### INSTRUCTIONS TO FOLLOW
Copy each line of the records that contains the word "least".
START SUPPLIED MATERIAL
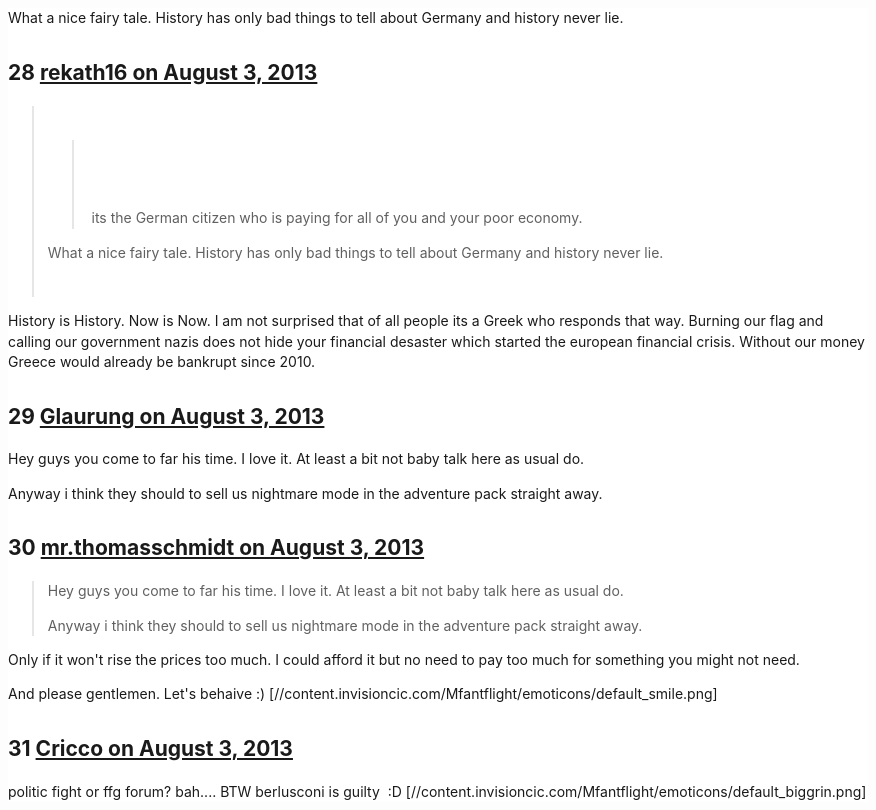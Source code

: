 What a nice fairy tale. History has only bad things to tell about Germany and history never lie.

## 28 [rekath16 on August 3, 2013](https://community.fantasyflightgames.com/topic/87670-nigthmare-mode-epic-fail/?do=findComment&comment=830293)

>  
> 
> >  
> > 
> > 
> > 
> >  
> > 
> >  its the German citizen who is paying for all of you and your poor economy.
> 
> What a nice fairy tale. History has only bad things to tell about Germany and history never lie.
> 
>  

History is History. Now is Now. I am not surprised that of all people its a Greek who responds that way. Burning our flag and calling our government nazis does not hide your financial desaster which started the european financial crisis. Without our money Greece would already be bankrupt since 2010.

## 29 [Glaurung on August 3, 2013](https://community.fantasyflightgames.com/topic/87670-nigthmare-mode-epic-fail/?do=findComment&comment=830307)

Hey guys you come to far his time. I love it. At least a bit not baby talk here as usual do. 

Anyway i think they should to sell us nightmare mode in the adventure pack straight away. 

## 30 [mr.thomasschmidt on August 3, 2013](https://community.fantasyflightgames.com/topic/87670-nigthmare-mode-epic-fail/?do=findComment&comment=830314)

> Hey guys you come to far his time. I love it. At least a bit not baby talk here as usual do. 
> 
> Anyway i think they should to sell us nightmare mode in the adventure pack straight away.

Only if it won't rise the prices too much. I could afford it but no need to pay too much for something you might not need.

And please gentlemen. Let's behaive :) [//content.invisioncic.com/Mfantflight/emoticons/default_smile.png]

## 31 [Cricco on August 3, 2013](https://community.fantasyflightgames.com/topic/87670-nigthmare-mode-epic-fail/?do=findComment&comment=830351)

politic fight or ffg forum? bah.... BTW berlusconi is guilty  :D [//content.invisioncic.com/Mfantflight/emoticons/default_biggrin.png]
END SUPPLIED MATERIAL
### EXERCISE RESULT
Hey guys you come to far his time. I love it. At least a bit not baby talk here as usual do. 
> Hey guys you come to far his time. I love it. At least a bit not baby talk here as usual do. 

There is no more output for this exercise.